Listed entries:
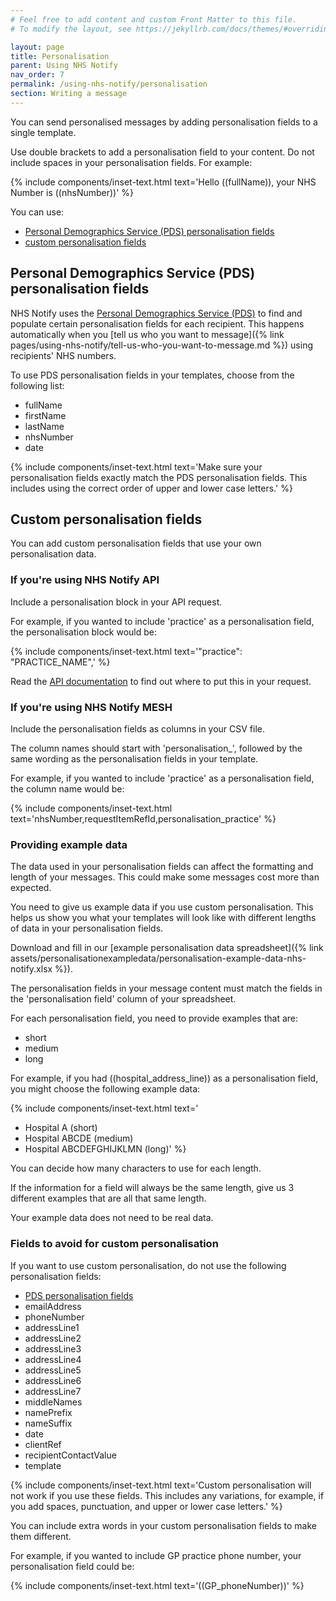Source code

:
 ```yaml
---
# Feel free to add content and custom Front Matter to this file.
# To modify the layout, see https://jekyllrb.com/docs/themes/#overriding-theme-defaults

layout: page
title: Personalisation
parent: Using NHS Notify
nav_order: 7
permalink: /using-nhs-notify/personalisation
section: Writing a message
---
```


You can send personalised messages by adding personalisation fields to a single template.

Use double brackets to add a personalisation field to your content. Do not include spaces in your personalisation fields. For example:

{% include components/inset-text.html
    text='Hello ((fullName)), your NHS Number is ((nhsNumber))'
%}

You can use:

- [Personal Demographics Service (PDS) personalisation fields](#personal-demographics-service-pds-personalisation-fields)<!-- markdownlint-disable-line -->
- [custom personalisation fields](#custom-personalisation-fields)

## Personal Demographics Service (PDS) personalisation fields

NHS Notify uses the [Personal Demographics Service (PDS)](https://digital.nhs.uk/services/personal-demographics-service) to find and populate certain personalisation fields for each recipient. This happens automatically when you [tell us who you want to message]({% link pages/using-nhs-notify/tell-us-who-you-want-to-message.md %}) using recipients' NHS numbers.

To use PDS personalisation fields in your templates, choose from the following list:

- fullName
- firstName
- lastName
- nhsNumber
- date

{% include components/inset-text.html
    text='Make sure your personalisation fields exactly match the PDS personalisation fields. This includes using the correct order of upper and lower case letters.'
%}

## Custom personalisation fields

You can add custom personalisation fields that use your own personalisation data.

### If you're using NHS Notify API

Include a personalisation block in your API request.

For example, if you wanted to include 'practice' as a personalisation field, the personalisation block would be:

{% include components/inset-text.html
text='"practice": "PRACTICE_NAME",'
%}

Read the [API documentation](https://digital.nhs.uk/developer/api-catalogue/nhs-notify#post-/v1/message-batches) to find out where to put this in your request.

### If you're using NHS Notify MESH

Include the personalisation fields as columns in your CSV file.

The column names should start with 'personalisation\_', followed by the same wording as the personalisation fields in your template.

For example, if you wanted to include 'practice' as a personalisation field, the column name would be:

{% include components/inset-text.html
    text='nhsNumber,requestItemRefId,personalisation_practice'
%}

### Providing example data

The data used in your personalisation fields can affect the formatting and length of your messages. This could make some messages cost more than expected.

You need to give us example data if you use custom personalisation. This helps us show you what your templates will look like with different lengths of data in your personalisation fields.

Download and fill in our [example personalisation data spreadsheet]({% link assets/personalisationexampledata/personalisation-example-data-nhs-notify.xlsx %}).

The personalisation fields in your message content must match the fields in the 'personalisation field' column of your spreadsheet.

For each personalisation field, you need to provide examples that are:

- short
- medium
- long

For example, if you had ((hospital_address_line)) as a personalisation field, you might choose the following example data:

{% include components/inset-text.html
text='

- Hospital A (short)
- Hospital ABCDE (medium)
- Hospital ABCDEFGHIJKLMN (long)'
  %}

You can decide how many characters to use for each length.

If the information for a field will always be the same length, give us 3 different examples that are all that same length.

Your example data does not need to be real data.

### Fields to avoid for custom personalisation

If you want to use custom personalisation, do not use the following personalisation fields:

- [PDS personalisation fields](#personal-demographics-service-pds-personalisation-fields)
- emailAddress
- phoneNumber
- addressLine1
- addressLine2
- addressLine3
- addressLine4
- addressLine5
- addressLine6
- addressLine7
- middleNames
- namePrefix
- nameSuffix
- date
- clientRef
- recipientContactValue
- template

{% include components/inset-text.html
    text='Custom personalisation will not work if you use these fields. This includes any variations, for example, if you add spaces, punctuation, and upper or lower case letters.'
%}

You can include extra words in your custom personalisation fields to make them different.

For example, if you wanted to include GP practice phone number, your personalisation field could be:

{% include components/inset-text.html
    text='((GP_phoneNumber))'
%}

==

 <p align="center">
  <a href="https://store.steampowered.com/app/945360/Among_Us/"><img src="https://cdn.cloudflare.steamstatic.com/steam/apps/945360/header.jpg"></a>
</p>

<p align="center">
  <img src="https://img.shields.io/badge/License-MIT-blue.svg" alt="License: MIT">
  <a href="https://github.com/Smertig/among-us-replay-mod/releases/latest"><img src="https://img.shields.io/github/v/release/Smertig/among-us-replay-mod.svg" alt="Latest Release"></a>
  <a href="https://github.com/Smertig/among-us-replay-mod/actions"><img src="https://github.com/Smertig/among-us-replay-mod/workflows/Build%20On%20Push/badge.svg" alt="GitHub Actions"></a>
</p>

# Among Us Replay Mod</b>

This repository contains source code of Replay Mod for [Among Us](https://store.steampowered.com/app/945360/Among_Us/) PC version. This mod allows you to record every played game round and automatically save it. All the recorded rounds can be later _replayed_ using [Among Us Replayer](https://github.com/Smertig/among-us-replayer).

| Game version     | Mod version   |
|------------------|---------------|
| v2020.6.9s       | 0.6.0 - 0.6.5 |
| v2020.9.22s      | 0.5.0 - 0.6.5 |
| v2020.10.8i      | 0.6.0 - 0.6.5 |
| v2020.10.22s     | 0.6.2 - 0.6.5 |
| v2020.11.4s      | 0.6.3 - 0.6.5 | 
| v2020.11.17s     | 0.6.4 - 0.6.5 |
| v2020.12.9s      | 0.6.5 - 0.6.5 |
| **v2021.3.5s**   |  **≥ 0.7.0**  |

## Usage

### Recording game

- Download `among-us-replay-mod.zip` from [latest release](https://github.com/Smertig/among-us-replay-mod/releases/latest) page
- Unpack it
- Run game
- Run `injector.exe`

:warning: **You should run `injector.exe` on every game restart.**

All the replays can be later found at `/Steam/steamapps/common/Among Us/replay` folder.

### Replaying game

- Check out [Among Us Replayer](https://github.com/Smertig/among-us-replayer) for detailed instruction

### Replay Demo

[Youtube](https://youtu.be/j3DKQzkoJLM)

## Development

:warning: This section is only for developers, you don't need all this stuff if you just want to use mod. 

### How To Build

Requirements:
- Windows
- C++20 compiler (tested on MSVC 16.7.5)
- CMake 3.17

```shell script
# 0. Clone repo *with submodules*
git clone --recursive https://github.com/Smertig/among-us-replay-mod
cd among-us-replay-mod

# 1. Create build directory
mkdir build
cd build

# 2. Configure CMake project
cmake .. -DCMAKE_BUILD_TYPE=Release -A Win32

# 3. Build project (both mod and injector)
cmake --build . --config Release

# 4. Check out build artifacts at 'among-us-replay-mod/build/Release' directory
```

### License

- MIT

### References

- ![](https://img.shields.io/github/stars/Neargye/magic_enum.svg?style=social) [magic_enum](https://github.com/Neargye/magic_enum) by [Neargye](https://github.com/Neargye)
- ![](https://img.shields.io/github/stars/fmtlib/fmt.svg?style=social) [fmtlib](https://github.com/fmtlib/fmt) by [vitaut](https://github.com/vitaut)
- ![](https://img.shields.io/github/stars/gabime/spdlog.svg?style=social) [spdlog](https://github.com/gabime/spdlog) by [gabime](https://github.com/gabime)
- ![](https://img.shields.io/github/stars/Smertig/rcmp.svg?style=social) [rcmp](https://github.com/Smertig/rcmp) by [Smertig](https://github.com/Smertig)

---

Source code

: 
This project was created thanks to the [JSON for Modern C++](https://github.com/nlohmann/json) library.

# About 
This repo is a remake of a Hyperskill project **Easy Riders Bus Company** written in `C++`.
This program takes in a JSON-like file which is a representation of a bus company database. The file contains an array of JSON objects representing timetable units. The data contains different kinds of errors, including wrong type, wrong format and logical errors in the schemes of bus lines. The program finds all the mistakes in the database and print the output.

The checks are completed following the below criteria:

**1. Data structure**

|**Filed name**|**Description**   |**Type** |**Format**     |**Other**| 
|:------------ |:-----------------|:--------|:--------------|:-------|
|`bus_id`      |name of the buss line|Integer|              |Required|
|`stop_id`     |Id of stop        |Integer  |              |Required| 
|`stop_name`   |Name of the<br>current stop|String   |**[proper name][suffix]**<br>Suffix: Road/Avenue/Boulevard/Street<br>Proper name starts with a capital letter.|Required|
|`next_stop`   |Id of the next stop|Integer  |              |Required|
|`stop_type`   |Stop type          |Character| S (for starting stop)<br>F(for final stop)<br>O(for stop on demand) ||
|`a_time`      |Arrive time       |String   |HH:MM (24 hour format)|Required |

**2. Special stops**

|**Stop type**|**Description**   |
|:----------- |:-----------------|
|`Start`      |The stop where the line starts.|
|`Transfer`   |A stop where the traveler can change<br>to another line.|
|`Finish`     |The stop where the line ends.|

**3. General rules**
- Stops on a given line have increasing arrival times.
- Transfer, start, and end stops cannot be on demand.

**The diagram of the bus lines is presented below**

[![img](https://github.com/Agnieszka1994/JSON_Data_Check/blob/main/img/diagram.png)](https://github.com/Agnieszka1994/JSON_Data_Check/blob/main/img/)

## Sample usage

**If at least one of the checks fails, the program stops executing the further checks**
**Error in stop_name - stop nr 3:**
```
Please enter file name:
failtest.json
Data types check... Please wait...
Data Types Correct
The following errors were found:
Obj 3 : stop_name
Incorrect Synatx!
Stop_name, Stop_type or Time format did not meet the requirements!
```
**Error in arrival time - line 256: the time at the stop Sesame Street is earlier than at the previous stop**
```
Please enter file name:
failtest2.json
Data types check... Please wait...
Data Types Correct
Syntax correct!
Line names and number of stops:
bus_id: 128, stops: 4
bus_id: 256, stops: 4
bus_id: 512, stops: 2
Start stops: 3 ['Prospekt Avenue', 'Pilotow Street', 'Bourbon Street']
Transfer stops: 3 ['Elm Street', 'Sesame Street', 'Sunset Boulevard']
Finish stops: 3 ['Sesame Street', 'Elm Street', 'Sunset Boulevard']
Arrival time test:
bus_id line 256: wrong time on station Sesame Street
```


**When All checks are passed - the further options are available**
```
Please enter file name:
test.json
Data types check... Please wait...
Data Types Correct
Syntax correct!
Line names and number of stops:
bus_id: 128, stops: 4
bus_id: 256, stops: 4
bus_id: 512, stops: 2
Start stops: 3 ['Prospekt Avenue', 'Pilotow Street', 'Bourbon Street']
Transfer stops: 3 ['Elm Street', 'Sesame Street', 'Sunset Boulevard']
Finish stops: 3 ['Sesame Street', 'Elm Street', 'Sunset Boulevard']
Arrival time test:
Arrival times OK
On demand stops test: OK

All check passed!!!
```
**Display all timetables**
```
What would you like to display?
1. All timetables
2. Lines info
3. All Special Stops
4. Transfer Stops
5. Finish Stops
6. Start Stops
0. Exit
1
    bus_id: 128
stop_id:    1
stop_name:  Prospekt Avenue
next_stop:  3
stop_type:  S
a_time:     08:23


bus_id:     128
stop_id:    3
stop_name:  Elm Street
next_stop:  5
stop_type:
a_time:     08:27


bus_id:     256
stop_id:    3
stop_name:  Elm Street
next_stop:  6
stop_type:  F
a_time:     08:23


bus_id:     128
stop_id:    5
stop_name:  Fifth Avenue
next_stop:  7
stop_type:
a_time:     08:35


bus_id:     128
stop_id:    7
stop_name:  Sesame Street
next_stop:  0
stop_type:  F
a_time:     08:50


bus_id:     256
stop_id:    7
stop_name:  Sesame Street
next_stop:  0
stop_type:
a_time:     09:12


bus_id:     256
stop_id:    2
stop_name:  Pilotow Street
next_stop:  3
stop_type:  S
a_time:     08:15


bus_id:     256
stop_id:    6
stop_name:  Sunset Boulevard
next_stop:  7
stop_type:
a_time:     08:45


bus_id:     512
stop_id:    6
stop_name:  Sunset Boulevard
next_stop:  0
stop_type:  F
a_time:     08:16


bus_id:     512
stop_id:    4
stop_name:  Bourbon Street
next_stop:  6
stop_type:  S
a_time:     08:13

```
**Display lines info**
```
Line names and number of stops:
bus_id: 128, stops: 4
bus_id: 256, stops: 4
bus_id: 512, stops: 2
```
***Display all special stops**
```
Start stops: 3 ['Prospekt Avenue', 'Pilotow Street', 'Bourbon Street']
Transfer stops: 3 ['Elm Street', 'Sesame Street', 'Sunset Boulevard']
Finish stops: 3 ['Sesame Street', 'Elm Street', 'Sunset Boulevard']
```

Activity:
The response must consist solely of the number of lines in the listing above that contain "like".

Solution to the problem:
3